I've been wanting to learn TLA+ for a while now, and I finally had a chance to do it thanks to a seminar series held by Professor Murat Demirbas. In this article, I will talk about my experience with formal methods and TLA+, and I will also share some of the things I've learnt that I think will be very useful when writing your specifications.
By the end of this article, I hope that you will:
Have a basic understanding of formal methods and model checking
Understand how TLA+ can improve algorithm and system design
Have some intuition on what it takes to write a spec in TLA+
Want to learn some TLA+.
As always, let's start with the problem we're trying to solve.
What problem do formal methods help solve?

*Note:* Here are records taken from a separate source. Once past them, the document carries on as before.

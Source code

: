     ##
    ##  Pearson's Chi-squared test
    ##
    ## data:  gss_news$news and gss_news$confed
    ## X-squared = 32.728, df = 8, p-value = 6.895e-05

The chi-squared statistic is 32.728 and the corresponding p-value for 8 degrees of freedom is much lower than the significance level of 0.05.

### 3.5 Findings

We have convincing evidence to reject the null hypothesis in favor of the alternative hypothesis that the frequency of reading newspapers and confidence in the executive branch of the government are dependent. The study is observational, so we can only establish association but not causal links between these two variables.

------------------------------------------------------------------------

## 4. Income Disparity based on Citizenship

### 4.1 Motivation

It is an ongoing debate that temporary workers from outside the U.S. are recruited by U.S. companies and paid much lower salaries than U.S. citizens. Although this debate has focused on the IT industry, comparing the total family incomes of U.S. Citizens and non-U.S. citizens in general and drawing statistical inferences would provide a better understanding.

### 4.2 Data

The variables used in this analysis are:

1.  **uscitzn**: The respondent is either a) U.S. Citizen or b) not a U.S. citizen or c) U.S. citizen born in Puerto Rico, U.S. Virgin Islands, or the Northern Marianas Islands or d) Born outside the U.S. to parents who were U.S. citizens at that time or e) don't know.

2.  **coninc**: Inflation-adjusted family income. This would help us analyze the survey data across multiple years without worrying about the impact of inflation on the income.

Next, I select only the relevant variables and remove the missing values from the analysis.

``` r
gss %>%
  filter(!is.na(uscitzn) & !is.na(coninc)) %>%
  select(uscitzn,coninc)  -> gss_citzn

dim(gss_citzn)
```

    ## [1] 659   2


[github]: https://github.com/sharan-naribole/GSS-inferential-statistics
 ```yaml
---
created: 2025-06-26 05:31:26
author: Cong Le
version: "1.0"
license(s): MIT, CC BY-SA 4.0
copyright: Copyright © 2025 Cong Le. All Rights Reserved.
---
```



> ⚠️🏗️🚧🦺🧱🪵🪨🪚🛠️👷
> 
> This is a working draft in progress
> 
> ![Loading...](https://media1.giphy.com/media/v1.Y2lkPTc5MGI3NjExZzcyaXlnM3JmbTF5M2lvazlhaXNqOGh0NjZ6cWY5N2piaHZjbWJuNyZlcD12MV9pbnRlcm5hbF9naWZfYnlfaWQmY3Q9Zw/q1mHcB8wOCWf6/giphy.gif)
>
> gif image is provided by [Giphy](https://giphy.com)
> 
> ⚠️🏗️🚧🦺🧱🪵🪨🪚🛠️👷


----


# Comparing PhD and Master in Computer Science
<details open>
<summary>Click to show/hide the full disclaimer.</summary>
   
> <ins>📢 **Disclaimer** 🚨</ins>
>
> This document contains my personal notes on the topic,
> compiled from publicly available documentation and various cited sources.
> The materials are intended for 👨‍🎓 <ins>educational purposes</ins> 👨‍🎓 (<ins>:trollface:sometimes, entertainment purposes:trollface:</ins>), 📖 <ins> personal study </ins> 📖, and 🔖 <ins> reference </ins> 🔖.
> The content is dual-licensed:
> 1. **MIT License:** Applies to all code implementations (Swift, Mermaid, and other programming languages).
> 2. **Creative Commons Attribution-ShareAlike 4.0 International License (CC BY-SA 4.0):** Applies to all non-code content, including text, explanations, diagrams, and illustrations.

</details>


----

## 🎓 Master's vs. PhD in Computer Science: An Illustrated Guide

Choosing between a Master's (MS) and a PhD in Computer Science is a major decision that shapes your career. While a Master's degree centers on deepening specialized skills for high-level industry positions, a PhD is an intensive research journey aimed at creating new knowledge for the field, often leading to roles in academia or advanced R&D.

English is considered a very ambiguous language. When we build a complex system, we need an unambiguous specification (also known as "spec"). Formal methods use math to define a rigorous system model. After we have written the code for the model, we can then also use it to verify some properties.
The benefits of formal methods are twofold:
Unambiguous specification of our systems and algorithms
Verification of properties for these models
An example of a property that can be verified is that no execution can result in a deadlock. This would be very difficult to prove in a test, especially if it spans multiple systems.
We can also verify that an algorithm is correct by writing some properties as invariants. An invariant is simply a predicate that should always hold true. Invariants are sometimes used in asserts.
We can define correctness and liveness properties. For example, we could verify that eventually some property will hold, such as that our new sorting algorithm eventually sorts its input.
Formal methods allow you to explore different designs and optimize performance while maintaining confidence that the system is doing the right thing.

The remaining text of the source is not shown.